WHAT THE TASK REQUIRES: Every line containing "contactSorting" should be copied out. Go through the entries and find them.

Plain-text document sources:
########################################

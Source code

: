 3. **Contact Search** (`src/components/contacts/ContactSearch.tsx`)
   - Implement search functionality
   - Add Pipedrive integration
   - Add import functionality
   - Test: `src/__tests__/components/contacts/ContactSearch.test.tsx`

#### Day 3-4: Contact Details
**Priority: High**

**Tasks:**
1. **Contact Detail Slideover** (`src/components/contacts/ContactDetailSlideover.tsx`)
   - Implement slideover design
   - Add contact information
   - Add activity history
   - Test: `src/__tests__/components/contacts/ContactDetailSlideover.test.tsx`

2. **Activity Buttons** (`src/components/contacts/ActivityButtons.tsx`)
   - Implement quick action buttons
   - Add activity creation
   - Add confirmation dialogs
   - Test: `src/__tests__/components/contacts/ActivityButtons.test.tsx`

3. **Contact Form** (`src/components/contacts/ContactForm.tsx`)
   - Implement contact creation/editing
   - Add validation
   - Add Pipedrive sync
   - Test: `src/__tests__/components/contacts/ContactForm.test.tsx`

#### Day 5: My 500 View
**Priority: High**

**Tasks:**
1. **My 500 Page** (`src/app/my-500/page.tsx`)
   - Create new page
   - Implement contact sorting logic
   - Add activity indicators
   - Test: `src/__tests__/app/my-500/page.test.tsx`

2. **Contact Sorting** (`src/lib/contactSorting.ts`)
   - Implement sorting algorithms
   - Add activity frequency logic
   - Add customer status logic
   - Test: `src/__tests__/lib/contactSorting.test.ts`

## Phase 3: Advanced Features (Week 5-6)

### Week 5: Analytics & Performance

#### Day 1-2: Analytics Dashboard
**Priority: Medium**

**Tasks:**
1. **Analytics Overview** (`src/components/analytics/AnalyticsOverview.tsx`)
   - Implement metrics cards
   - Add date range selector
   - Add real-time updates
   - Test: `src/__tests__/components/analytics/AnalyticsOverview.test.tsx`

########################################

SOLUTION TO THIS PROBLEM:
2. **Contact Sorting** (`src/lib/contactSorting.ts`)
   - Test: `src/__tests__/lib/contactSorting.test.ts`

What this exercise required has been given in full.